What is required => Please retype the data below line for line and leave out every picture.

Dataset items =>
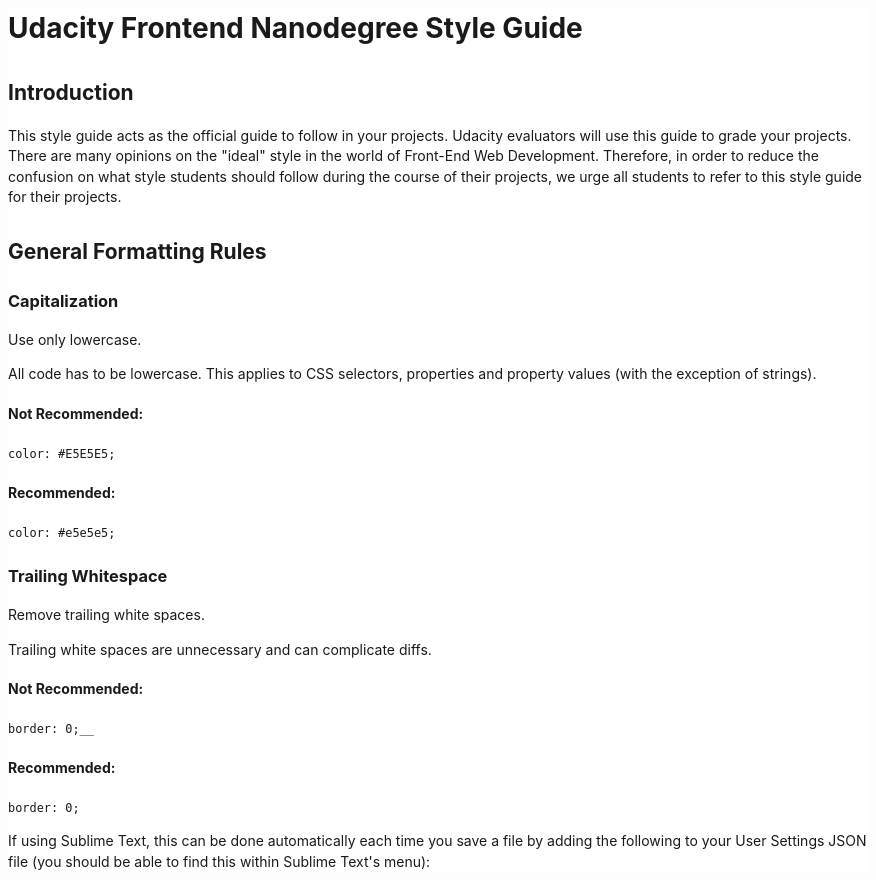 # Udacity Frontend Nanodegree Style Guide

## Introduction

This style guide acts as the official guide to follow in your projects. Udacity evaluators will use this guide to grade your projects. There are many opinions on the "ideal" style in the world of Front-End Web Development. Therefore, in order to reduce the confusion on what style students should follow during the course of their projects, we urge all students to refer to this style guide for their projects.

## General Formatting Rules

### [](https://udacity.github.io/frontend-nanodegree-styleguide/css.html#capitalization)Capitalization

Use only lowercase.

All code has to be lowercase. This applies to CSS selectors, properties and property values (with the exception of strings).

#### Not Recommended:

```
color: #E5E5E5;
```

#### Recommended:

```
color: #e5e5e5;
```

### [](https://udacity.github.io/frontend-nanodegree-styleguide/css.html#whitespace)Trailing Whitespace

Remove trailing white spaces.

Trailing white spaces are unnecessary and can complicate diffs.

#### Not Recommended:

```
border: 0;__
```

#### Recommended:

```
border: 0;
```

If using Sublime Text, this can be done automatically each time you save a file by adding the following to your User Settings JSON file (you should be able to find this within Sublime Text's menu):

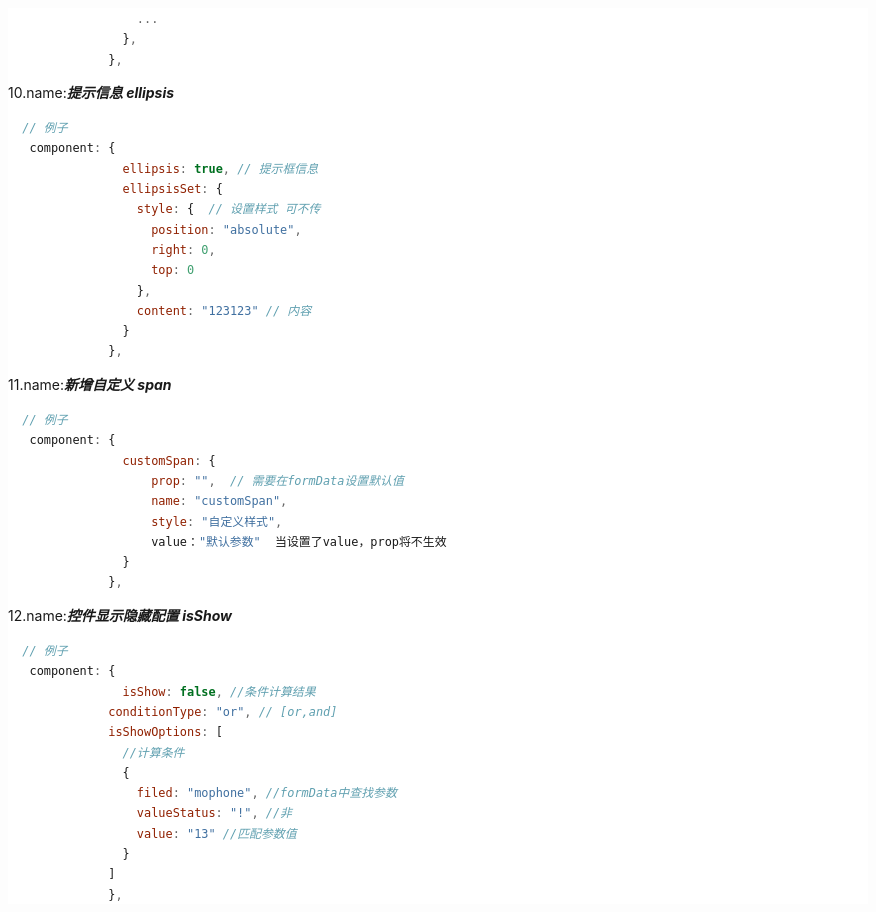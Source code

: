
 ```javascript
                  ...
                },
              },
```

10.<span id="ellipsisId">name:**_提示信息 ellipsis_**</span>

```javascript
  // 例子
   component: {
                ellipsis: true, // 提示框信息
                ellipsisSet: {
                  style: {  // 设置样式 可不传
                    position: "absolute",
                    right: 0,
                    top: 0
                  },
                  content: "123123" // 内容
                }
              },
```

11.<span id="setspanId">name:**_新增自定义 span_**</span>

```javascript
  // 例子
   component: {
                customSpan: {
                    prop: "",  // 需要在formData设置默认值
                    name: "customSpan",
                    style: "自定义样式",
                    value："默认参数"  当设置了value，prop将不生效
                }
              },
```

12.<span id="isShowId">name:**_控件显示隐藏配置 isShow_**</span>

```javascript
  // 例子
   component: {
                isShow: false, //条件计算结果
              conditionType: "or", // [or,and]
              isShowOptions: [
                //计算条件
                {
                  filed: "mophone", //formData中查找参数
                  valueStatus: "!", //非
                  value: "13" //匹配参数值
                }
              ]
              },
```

Written response =>
 # Udacity Frontend Nanodegree Style Guide

## Introduction

This style guide acts as the official guide to follow in your projects. Udacity evaluators will use this guide to grade your projects. There are many opinions on the "ideal" style in the world of Front-End Web Development. Therefore, in order to reduce the confusion on what style students should follow during the course of their projects, we urge all students to refer to this style guide for their projects.

## General Formatting Rules

### [](https://udacity.github.io/frontend-nanodegree-styleguide/css.html#capitalization)Capitalization

Use only lowercase.

All code has to be lowercase. This applies to CSS selectors, properties and property values (with the exception of strings).

#### Not Recommended:

```
color: #E5E5E5;
```

#### Recommended:

```
color: #e5e5e5;
```

### [](https://udacity.github.io/frontend-nanodegree-styleguide/css.html#whitespace)Trailing Whitespace

Remove trailing white spaces.

Trailing white spaces are unnecessary and can complicate diffs.

#### Not Recommended:

```
border: 0;__
```

#### Recommended:

```
border: 0;
```

If using Sublime Text, this can be done automatically each time you save a file by adding the following to your User Settings JSON file (you should be able to find this within Sublime Text's menu):

Source code

:
 ```javascript
                  ...
                },
              },
```

10.<span id="ellipsisId">name:**_提示信息 ellipsis_**</span>

```javascript
  // 例子
   component: {
                ellipsis: true, // 提示框信息
                ellipsisSet: {
                  style: {  // 设置样式 可不传
                    position: "absolute",
                    right: 0,
                    top: 0
                  },
                  content: "123123" // 内容
                }
              },
```

11.<span id="setspanId">name:**_新增自定义 span_**</span>

```javascript
  // 例子
   component: {
                customSpan: {
                    prop: "",  // 需要在formData设置默认值
                    name: "customSpan",
                    style: "自定义样式",
                    value："默认参数"  当设置了value，prop将不生效
                }
              },
```

12.<span id="isShowId">name:**_控件显示隐藏配置 isShow_**</span>

```javascript
  // 例子
   component: {
                isShow: false, //条件计算结果
              conditionType: "or", // [or,and]
              isShowOptions: [
                //计算条件
                {
                  filed: "mophone", //formData中查找参数
                  valueStatus: "!", //非
                  value: "13" //匹配参数值
                }
              ]
              },
```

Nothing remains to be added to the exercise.